Data for the task>
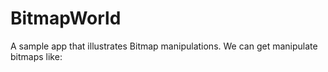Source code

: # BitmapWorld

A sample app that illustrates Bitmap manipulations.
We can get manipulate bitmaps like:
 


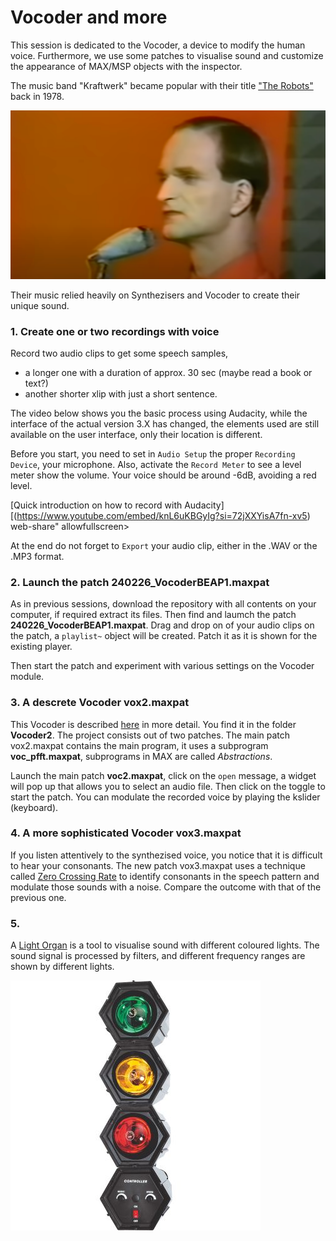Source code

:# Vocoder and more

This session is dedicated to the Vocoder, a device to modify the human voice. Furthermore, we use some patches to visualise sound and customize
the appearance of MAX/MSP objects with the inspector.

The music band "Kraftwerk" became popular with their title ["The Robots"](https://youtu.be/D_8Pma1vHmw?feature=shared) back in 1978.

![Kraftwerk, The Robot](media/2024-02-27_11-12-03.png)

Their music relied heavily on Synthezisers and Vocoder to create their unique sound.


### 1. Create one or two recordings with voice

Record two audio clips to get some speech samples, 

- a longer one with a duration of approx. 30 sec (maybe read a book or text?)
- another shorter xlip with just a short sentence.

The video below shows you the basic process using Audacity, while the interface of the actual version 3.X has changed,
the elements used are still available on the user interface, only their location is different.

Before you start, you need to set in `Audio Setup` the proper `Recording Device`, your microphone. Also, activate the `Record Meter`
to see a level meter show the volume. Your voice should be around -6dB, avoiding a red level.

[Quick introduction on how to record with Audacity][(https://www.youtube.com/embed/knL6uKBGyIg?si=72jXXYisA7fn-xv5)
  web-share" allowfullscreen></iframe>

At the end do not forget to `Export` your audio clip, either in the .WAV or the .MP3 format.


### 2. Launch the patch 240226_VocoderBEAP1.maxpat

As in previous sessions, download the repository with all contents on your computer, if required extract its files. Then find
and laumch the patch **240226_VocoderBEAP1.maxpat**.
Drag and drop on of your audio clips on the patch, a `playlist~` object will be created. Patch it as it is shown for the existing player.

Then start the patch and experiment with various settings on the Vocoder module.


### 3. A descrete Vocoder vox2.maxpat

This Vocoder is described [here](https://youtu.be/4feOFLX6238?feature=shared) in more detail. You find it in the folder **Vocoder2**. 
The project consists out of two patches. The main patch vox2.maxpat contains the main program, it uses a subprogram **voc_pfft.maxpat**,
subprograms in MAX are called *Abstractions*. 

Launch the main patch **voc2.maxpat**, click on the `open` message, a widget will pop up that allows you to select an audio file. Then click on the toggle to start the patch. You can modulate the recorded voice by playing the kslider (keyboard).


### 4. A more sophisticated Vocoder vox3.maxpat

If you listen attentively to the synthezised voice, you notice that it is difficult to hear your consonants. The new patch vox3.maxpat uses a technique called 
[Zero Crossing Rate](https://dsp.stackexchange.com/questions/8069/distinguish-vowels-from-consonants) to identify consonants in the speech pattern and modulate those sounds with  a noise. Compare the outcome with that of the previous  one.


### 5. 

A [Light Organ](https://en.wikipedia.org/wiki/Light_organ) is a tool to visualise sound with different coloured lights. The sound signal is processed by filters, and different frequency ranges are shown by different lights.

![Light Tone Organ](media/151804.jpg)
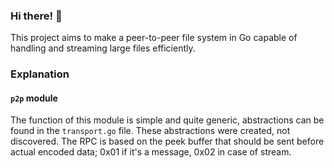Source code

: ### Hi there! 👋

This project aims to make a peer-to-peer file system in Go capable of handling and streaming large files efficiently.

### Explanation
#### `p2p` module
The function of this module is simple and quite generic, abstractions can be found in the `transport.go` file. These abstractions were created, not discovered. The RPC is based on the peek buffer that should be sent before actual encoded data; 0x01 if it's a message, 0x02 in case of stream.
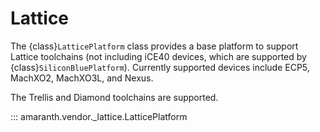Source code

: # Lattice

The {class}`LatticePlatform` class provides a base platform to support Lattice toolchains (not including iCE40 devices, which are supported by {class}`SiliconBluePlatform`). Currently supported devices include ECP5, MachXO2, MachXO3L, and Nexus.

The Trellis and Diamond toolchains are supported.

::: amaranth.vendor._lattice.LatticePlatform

What the exercise asks>
Wherever the string "interface" appears in the listing above, show the whole line.

Solution>
The video below shows you the basic process using Audacity, while the interface of the actual version 3.X has changed,
the elements used are still available on the user interface, only their location is different.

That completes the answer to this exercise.